Tin's self-released albums have also achieved considerable acclaim. His debut album, the multi-lingual song cycle Calling All Dawns, won him a second Grammy in 2011 for Best Classical Crossover Album, and his follow-up release The Drop That Contained the Sea debuted at #1 on Billboard's classical charts, and premiered to a sold out audience at Carnegie Hall's Stern Auditorium.

His film work includes scores for feature films Suddenly Seventeen, Tess, Dante's Inferno and Dead Space: Aftermath, as well as additional music for X2: X-Men United, Sausage Party, and Hoodwinked Too: Hood vs Evil. His game work includes his critically acclaimed music for Civilization IV and Civilization VI, Offworld Trading Company and Karateka. He also co-created the startup sound for the original Microsoft Surface computing platform.

Born to immigrant parents from Hong Kong, Tin grew up in northern California, firmly grounded in classical music, but heavily influenced by jazz, musical theatre, and the underground rave scene of '90s San Francisco.

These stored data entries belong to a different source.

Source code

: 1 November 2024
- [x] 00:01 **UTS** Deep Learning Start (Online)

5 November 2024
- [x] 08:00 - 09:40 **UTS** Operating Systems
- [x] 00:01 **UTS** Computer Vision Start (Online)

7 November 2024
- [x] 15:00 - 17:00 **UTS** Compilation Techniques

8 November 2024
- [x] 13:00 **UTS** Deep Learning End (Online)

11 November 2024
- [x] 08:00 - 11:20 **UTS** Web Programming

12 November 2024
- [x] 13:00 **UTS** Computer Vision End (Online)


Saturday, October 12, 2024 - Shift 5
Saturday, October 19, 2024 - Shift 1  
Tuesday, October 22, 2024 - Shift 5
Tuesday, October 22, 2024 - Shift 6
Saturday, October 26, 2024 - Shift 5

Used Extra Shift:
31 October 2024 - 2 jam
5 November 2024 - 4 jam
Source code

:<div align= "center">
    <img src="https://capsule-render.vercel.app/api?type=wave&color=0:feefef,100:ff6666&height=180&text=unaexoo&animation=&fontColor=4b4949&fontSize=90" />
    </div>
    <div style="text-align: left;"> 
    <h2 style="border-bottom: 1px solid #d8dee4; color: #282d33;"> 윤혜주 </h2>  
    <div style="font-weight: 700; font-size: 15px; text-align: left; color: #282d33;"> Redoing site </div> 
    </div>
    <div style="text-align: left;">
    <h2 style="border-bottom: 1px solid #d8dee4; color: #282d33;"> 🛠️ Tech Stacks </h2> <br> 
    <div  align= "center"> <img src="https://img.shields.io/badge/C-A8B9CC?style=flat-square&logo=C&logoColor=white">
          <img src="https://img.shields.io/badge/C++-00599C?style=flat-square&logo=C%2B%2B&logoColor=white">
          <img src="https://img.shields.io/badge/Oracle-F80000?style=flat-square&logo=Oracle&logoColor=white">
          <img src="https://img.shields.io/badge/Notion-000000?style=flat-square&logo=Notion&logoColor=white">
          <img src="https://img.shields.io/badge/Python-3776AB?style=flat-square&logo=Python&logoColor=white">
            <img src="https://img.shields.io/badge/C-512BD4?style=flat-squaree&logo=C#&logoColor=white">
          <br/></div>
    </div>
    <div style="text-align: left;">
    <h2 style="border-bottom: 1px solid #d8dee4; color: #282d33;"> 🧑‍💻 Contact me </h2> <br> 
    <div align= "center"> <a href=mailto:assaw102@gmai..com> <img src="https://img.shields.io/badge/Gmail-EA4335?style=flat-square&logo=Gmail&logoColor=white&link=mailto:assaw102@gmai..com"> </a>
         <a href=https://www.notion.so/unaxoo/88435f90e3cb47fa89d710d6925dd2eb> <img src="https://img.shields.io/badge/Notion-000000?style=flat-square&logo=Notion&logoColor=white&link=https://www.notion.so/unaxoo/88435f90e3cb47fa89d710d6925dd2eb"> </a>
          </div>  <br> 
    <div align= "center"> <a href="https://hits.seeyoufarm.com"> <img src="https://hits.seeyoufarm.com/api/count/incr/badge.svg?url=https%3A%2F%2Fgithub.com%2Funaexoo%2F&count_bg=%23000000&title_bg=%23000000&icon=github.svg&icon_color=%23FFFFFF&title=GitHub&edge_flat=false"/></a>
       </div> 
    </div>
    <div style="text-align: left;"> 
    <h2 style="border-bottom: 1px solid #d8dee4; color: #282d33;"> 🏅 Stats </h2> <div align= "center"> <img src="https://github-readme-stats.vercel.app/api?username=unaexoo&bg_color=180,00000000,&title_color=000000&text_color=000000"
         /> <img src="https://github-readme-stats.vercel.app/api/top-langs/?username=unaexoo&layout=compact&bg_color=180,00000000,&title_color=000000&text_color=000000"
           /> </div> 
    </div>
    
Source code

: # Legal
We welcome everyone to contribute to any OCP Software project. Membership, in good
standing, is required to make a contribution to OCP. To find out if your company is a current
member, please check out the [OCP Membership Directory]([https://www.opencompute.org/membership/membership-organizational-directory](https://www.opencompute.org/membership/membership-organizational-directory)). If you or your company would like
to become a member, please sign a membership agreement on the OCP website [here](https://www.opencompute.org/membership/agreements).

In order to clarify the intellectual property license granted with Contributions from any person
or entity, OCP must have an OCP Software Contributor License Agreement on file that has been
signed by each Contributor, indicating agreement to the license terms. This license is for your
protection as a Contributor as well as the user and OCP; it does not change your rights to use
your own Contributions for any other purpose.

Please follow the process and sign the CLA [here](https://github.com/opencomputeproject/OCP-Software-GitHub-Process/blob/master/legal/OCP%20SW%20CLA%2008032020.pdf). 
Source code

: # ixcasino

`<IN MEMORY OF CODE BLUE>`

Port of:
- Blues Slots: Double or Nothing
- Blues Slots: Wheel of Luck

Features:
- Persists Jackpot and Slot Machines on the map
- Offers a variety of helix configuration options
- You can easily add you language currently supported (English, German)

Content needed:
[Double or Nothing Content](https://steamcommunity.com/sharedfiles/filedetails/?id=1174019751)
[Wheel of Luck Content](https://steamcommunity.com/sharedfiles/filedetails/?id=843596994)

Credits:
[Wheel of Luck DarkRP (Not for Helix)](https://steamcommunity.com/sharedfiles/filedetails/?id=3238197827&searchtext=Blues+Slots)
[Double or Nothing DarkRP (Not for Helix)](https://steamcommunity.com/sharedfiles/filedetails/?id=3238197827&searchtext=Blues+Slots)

He did his undergraduate work at Stanford and Oxford, graduating with honors with a BA in Music and English, and an MA in Interdisciplinary Studies in Humanities. He then received an MMus with Distinction from the Royal College of Music in London, where he graduated at the top of his class and won the Joseph Horovitz Composition Prize. He is the recipient of a Fulbright Scholarship, Sundance Institute Fellowship, and BMI Conducting Fellowship. He is composer-in-residence with DCINY, and has received commissions by the US Embassy in the United Kingdom, Stratus Chamber Orchestra, Bangor Symphony Orchestra, Orchestra at St. Matthews, and ISCMS Festival. He is also Honorary Artistic Director of the United Nations Chamber Music Society, Honorary President of the International Choral Festival Wales, and a patron of El Sistema France.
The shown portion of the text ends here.